### Work to be completed:
Retype, word for word, every line of the records below starting at the one that contains "This repository contains" and ending at the one that contains "## Running the tools"; include both of those lines and nothing more.

### The records:
- - -

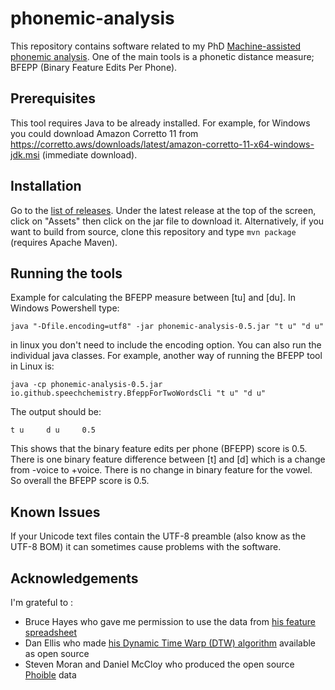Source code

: # phonemic-analysis

This repository contains software related to my PhD [Machine-assisted phonemic analysis](http://etheses.whiterose.ac.uk/3122/). One of the main tools is a phonetic distance measure; BFEPP (Binary Feature Edits Per Phone).

## Prerequisites

This tool requires Java to be already installed. For example, for Windows you could download Amazon Corretto 11 from https://corretto.aws/downloads/latest/amazon-corretto-11-x64-windows-jdk.msi (immediate download).

## Installation

Go to the [list of releases](https://github.com/speechchemistry/phonemic-analysis/releases). Under the latest release at the top of the screen, click on "Assets" then click on the jar file to download it. Alternatively, if you want to build from source, clone this repository and type `mvn package` (requires Apache Maven).

## Running the tools

Example for calculating the BFEPP measure between [tu] and [du]. In Windows Powershell type:

`java "-Dfile.encoding=utf8" -jar phonemic-analysis-0.5.jar "t u" "d u"`

in linux you don't need to include the encoding option. You can also run the individual java classes. For example, another way of running the BFEPP tool in Linux is: 

`java -cp phonemic-analysis-0.5.jar io.github.speechchemistry.BfeppForTwoWordsCli "t u" "d u"`

The output should be:

`t u     d u     0.5`

This shows that the binary feature edits per phone (BFEPP) score is 0.5. There is one binary feature difference between [t] and [d] which is a change from -voice to +voice. There is no change in binary feature for the vowel. So overall the BFEPP score is 0.5.

## Known Issues

If your Unicode text files contain the UTF-8 preamble (also know as the UTF-8 BOM) it can sometimes cause problems with the software. 

## Acknowledgements

I'm grateful to :

- Bruce Hayes who gave me permission to use the data from [his feature spreadsheet](https://linguistics.ucla.edu/people/hayes/IP/#features)
- Dan Ellis who made [his Dynamic Time Warp (DTW) algorithm](https://www.ee.columbia.edu/~dpwe/resources/matlab/dtw/) available as open source
- Steven Moran and Daniel McCloy who produced the open source [Phoible](https://phoible.org/) data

- - -

### Finished task:
This repository contains software related to my PhD [Machine-assisted phonemic analysis](http://etheses.whiterose.ac.uk/3122/). One of the main tools is a phonetic distance measure; BFEPP (Binary Feature Edits Per Phone).

## Prerequisites

This tool requires Java to be already installed. For example, for Windows you could download Amazon Corretto 11 from https://corretto.aws/downloads/latest/amazon-corretto-11-x64-windows-jdk.msi (immediate download).

## Installation

Go to the [list of releases](https://github.com/speechchemistry/phonemic-analysis/releases). Under the latest release at the top of the screen, click on "Assets" then click on the jar file to download it. Alternatively, if you want to build from source, clone this repository and type `mvn package` (requires Apache Maven).

## Running the tools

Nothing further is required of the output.